◆ **RECORDS PROVIDED**
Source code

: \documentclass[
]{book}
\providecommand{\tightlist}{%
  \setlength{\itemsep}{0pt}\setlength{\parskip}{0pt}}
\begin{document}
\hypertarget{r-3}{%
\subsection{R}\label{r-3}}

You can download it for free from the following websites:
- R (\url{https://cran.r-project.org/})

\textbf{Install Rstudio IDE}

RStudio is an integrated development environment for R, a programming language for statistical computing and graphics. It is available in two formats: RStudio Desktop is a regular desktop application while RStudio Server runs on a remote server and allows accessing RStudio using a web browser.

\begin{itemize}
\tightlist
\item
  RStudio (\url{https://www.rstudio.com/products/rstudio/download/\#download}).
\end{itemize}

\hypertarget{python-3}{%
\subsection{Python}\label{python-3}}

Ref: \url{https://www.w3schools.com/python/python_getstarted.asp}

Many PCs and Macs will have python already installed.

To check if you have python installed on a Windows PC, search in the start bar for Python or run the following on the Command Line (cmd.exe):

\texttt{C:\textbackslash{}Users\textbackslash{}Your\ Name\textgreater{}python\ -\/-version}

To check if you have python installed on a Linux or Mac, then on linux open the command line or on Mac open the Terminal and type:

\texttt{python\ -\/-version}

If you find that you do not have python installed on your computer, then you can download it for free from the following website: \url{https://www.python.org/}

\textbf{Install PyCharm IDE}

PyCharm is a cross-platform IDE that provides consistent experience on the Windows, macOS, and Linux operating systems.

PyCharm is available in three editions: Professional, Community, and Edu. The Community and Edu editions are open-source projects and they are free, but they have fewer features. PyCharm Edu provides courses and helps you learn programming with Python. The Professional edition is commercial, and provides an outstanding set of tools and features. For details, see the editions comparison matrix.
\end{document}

◆ **DIRECTIONS FOR THIS TASK**
Could you return all of the entries exactly as they stand?

◆ **SOLUTION FOR THIS EXERCISE**
Source code

: \documentclass[
]{book}
\providecommand{\tightlist}{%
  \setlength{\itemsep}{0pt}\setlength{\parskip}{0pt}}
\begin{document}
\hypertarget{r-3}{%
\subsection{R}\label{r-3}}

You can download it for free from the following websites:
- R (\url{https://cran.r-project.org/})

\textbf{Install Rstudio IDE}

RStudio is an integrated development environment for R, a programming language for statistical computing and graphics. It is available in two formats: RStudio Desktop is a regular desktop application while RStudio Server runs on a remote server and allows accessing RStudio using a web browser.

\begin{itemize}
\tightlist
\item
  RStudio (\url{https://www.rstudio.com/products/rstudio/download/\#download}).
\end{itemize}

\hypertarget{python-3}{%
\subsection{Python}\label{python-3}}

Ref: \url{https://www.w3schools.com/python/python_getstarted.asp}

Many PCs and Macs will have python already installed.

To check if you have python installed on a Windows PC, search in the start bar for Python or run the following on the Command Line (cmd.exe):

\texttt{C:\textbackslash{}Users\textbackslash{}Your\ Name\textgreater{}python\ -\/-version}

To check if you have python installed on a Linux or Mac, then on linux open the command line or on Mac open the Terminal and type:

\texttt{python\ -\/-version}

If you find that you do not have python installed on your computer, then you can download it for free from the following website: \url{https://www.python.org/}

\textbf{Install PyCharm IDE}

PyCharm is a cross-platform IDE that provides consistent experience on the Windows, macOS, and Linux operating systems.

PyCharm is available in three editions: Professional, Community, and Edu. The Community and Edu editions are open-source projects and they are free, but they have fewer features. PyCharm Edu provides courses and helps you learn programming with Python. The Professional edition is commercial, and provides an outstanding set of tools and features. For details, see the editions comparison matrix.
\end{document}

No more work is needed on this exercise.